Excerpted records Start Marker

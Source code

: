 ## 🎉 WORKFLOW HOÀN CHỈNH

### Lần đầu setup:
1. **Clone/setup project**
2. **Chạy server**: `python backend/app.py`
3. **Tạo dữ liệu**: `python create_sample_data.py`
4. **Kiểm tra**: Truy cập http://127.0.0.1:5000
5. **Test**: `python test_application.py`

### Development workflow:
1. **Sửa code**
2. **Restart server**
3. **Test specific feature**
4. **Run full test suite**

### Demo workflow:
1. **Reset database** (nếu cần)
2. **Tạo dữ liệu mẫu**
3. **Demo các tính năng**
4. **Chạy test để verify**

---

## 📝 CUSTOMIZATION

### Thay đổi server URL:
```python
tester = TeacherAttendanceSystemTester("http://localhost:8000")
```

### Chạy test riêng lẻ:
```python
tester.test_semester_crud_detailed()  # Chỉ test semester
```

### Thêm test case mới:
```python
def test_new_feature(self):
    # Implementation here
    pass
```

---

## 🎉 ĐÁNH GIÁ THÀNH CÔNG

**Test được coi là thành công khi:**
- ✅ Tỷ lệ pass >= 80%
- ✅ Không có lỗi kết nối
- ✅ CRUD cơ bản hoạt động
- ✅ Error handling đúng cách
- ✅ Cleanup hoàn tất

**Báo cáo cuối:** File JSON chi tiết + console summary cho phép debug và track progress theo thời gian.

Excerpted records End Marker

▶ _What to work on_
Repeat, with no changes, each line from the one with "- ✅ Tỷ lệ pass >= 80%" to the end of the listing, including both ends and nothing else.

▶ _Response area_
- ✅ Tỷ lệ pass >= 80%
- ✅ Không có lỗi kết nối
- ✅ CRUD cơ bản hoạt động
- ✅ Error handling đúng cách
- ✅ Cleanup hoàn tất

**Báo cáo cuối:** File JSON chi tiết + console summary cho phép debug và track progress theo thời gian.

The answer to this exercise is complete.